AVC: The Sugar Shack is your next film. Where are you in the process with that? Are you still on track to start shooting in September?
CM: We are on track for that. We are financed at the same level that Freaky Deaky was financed, by the same group that financed Freaky Deaky, and we’re just starting to go out to actors now. I would like to even raise a little bit more money, because I’d like to be able to spend more on the cast than we did on Freaky Deaky. But we’re going to start shooting in September.
AVC: Do you have an ideal cast in mind at this point?
CM: It’s a farce and it’s set in a male strip club, so it’s all about a stripper who’s a little bit past his prime, named Lloyd. He’s the big star in this little town in Wisconsin. He’s kind of past his prime, but he hasn’t realized it yet, because he’s arrogant. It would be great to have someone like a Will Ferrell-type. And then for the younger guy, Reno, who comes from Las Vegas and upsets the power at the Sugar Shack, I want some young stud, like Ryan Gosling, somebody like that. I think if we get people like that, it’ll be very funny.
AVC: As an aside, was that Jack Lemmon’s son that sassed you at the Q&A about billing your dad above his on a marquee in the film?
CM: Yes, that was Chris Lemmon.
AVC: Would I be right in presuming the two of you grew up together because of your parents, and you’re old friends, and he thought he’d give you some shit in public?
CM: We did. Yes, exactly. You hit the nail on the head. The movie that was in Freaky Deaky on the marquee in the background when one of the characters was on the phone was The Front Page. I think it’s when Christian Slater is on the phone. If someone, like Chris Lemmon, is paying very close attention, you can see in the background a marquee, and I gave my father first billing: “Walter Matthau and Jack Lemmon.” And Chris is actually right about that—when they first started working together, Jack was a much bigger star than my father, when they did The Fortune Cookie. That was the film my dad got the Oscar for in 1966. So for the rest of their career, there were times when my father was a bigger star than Jack, and there were times where Jack would be a bigger star than my dad, but Jack always had first billing. It always went alphabetical. The two of them were very alike that way. They didn’t care about superficiality and billing and things like that. They were just wonderful friends.
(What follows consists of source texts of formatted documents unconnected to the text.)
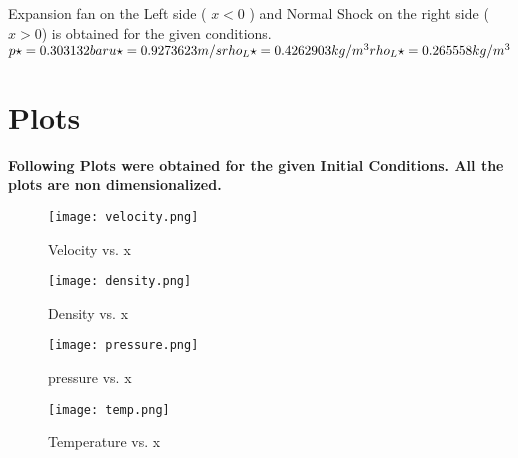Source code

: \documentclass{article}
\begin{document}
Expansion fan on the Left side ( $x < 0$ ) and Normal Shock on the right side ($x>0$) is obtained for the given conditions. 
$p\star = 0.303132 bar
\\u\star =  0.9273623 m/s
\\
rho_L\star = 0.4262903 kg/m^3 
\\
rho_L\star = 0.265558 kg/m^3 $
\section*{Plots}
\textbf{Following Plots were obtained for the given Initial Conditions. All the plots are non dimensionalized.} 

\begin{figure}[H] \label{figure}
\texttt{[image: velocity.png]}
\label{figure:}
\caption{Velocity vs. x}
\end{figure}

\begin{figure}[H] \label{figure}
\texttt{[image: density.png]}
\label{figure:}
\caption{Density vs. x}
\end{figure}

\begin{figure}[H] \label{figure}
\texttt{[image: pressure.png]}
\label{figure:}
\caption{pressure vs. x}
\end{figure}

\begin{figure}[H] \label{figure}
\texttt{[image: temp.png]}
\label{figure:}
\caption{Temperature vs. x}
\end{figure}
\end{document}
AVC: Have you and Chris had that same kind of relationship?
CM: Yes, we do. I love Chris. He’s my brother.
AVC: Did your dad encourage you to go into the business? Was that just something you grew up knowing that you wanted to do?
CM: No, he wanted me to become a doctor. His stand on abortion was, “It’s a fetus until it graduates from medical school.” But I was too dumb to listen to him.
AVC: Did you ever have any interest in becoming a doctor?
CM: No, I can’t stand the sight of blood. Also, too much responsibility. I don’t want to kill anybody.
AVC: Did you grow up on movie sets? Were you around the business a lot when you were young?
CM: I did. I always tell people that I had three different film schools because I went to film school for six years, but also got to watch my dad work with a lot of great filmmakers, and I learned a lot that way—and then the third school was just me being able to work with the wonderful artists in the films that I’ve made and learned the most.